▶ Work instruction: Go to the line containing "card](guide-assets/guide-image-0011.png) ![fighter card" in the records below and print it and every following line exactly, on through the line containing "Expand the Warband", then stop.

▶ Data for processing:
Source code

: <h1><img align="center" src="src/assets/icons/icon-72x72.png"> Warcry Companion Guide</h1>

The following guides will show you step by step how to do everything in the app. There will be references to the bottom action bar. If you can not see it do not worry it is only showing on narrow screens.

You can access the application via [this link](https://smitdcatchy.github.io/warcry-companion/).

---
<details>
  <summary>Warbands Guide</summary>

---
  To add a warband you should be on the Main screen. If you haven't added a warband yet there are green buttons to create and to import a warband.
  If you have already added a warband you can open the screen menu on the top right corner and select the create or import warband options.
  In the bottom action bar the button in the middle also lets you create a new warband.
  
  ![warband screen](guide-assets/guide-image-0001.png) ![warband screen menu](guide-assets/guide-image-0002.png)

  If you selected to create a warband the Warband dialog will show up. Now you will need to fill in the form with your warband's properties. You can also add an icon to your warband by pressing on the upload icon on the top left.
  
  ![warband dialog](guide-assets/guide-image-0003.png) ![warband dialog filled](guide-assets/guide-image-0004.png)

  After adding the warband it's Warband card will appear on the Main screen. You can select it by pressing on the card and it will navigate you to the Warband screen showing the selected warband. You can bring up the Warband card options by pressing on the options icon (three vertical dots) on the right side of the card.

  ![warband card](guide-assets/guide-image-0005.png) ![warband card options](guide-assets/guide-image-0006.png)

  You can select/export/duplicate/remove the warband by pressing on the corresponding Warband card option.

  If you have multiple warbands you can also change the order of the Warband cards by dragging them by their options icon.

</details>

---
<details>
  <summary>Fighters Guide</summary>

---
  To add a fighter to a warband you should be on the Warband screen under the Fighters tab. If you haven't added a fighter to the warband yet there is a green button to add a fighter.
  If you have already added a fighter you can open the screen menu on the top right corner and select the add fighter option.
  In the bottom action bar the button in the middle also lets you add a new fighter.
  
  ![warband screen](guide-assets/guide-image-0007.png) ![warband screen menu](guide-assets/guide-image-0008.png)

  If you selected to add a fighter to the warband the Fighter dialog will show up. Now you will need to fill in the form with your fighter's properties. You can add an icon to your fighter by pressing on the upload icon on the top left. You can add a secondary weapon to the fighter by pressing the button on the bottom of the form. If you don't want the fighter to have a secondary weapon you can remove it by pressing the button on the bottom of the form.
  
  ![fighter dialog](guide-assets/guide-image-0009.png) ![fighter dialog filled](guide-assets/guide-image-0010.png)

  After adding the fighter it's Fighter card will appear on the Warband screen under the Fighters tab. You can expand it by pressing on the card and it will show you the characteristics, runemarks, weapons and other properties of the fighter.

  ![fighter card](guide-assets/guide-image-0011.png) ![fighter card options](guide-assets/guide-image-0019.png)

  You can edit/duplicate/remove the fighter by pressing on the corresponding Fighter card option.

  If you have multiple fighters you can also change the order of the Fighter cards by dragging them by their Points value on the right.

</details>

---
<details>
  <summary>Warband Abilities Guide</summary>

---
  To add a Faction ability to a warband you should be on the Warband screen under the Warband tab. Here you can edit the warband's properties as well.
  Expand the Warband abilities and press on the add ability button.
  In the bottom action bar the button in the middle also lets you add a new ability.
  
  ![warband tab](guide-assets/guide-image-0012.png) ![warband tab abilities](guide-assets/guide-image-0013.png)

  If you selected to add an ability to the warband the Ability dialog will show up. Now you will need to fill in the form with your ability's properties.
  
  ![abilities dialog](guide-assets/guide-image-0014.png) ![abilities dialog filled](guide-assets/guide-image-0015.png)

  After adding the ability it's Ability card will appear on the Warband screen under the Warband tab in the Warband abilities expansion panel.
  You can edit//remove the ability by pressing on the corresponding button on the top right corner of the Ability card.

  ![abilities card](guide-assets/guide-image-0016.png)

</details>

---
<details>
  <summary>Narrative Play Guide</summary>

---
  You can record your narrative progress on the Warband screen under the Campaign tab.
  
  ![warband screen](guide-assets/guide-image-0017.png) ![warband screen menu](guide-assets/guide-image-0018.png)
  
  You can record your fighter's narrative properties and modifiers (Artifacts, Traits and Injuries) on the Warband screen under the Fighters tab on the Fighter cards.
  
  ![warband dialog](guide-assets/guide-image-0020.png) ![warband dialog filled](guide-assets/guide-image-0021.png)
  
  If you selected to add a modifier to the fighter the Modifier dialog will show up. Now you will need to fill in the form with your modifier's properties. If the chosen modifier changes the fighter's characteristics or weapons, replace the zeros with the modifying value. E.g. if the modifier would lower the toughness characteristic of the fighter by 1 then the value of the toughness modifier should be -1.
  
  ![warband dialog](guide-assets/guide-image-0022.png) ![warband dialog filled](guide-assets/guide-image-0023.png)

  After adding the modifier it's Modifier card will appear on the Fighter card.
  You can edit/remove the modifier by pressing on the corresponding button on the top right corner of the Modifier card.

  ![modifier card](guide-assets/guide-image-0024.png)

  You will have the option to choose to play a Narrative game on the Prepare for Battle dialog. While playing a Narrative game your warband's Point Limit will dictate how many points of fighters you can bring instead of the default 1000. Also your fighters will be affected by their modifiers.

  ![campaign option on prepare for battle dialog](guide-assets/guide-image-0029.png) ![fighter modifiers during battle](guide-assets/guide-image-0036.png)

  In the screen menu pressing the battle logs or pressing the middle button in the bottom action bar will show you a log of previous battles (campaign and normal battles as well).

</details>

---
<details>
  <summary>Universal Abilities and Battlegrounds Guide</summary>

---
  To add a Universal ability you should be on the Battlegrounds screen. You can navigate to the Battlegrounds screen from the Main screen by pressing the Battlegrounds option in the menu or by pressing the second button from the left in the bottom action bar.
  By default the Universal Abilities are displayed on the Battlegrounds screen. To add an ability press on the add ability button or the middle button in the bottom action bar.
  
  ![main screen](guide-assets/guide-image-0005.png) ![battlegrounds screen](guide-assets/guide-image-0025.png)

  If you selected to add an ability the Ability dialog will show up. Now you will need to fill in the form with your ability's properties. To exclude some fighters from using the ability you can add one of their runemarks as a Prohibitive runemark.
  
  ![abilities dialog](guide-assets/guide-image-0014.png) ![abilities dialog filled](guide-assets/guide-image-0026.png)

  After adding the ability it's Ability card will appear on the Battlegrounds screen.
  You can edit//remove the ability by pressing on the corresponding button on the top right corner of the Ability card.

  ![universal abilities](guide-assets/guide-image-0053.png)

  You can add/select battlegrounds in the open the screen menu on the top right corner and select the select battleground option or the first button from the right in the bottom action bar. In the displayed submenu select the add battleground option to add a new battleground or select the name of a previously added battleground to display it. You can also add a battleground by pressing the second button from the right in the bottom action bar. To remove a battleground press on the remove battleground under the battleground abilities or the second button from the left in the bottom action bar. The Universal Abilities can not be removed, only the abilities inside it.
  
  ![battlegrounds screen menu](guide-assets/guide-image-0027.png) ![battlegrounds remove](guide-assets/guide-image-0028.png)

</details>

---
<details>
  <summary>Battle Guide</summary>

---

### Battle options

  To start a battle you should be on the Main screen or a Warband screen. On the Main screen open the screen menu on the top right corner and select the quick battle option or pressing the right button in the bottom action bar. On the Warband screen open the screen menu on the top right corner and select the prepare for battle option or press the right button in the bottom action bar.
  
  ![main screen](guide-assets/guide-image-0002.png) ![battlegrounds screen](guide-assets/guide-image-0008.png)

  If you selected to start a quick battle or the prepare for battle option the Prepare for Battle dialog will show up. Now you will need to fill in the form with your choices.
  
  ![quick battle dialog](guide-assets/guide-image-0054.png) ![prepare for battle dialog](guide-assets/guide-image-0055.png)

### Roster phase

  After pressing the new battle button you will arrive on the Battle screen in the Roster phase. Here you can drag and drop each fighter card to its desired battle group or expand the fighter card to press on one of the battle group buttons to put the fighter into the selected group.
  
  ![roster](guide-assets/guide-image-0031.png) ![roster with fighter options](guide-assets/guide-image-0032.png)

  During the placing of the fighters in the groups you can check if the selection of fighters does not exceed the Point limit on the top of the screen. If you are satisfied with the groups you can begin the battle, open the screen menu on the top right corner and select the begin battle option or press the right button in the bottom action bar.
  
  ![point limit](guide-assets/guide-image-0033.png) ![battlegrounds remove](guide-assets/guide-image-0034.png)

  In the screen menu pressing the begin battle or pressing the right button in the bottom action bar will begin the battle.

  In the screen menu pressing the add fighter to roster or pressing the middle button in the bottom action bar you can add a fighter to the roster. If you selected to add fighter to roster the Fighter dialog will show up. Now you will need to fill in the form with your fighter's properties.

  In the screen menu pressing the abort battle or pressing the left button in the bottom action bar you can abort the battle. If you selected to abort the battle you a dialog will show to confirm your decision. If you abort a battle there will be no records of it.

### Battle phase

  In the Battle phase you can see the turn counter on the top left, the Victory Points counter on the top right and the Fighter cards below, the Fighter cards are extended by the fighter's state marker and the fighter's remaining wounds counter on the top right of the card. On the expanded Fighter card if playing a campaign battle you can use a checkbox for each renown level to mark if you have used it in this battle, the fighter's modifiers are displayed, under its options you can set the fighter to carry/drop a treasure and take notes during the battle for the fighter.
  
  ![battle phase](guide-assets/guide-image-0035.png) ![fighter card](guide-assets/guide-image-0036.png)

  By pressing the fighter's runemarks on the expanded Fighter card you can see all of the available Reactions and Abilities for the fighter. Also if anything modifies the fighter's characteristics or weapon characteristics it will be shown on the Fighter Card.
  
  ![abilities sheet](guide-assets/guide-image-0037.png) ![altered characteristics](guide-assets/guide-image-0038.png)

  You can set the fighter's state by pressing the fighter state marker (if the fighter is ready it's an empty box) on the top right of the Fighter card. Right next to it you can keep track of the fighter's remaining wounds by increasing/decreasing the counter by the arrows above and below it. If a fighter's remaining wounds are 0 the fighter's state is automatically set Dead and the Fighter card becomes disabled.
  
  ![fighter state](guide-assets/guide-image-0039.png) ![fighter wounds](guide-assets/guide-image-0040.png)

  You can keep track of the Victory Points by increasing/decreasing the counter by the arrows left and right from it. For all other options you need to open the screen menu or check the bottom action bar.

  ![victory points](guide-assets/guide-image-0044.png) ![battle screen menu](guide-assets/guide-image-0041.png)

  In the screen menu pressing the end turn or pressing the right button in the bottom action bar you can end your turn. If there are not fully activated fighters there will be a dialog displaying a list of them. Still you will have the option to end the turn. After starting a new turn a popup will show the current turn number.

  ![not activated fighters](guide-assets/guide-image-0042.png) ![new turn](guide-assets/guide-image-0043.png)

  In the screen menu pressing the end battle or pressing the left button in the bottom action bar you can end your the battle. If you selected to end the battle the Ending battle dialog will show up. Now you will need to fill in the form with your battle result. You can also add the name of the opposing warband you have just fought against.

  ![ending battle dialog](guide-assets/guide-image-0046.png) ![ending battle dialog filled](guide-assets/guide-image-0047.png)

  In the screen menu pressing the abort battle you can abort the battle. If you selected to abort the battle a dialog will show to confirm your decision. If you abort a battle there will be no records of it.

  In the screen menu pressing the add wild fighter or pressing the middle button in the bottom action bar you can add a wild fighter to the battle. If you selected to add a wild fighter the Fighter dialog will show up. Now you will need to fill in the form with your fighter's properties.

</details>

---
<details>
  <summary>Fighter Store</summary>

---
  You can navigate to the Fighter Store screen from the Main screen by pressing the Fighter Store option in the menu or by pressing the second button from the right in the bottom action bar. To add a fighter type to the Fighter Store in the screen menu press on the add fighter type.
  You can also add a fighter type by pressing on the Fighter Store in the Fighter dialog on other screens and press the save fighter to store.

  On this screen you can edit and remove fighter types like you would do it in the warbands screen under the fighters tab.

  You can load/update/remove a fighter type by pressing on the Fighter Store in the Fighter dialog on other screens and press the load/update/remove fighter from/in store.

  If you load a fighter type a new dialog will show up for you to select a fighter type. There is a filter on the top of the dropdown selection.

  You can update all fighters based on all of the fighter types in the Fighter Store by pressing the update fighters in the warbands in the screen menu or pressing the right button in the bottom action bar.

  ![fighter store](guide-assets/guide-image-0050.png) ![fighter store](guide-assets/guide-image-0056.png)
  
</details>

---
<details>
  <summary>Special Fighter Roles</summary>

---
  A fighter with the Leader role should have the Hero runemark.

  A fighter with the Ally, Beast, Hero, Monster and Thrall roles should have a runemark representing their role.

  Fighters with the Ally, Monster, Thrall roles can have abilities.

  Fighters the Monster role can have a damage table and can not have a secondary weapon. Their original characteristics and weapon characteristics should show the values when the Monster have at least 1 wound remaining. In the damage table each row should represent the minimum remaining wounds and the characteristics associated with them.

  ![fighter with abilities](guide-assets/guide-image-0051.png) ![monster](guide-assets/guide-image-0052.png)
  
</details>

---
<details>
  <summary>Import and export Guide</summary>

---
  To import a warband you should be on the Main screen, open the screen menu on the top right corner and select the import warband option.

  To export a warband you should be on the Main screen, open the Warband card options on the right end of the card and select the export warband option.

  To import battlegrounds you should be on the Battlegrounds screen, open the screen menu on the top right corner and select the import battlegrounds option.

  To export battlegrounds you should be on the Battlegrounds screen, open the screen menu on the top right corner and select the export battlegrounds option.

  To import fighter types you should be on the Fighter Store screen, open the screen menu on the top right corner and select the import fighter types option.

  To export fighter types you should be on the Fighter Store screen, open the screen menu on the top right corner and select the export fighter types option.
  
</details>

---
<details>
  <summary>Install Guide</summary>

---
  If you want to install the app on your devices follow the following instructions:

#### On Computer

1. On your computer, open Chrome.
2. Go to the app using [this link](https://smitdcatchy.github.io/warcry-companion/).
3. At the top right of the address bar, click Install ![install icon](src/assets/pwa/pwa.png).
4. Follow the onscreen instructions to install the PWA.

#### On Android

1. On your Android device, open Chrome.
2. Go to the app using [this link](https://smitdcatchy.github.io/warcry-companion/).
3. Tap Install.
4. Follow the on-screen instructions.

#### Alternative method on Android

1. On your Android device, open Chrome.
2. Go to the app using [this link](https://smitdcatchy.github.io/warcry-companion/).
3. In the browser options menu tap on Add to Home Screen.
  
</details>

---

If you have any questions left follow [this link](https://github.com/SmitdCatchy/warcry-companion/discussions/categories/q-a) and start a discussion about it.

▶ Solution to the problem:
  ![fighter card](guide-assets/guide-image-0011.png) ![fighter card options](guide-assets/guide-image-0019.png)

  You can edit/duplicate/remove the fighter by pressing on the corresponding Fighter card option.

  If you have multiple fighters you can also change the order of the Fighter cards by dragging them by their Points value on the right.

</details>

---
<details>
  <summary>Warband Abilities Guide</summary>

---
  To add a Faction ability to a warband you should be on the Warband screen under the Warband tab. Here you can edit the warband's properties as well.
  Expand the Warband abilities and press on the add ability button.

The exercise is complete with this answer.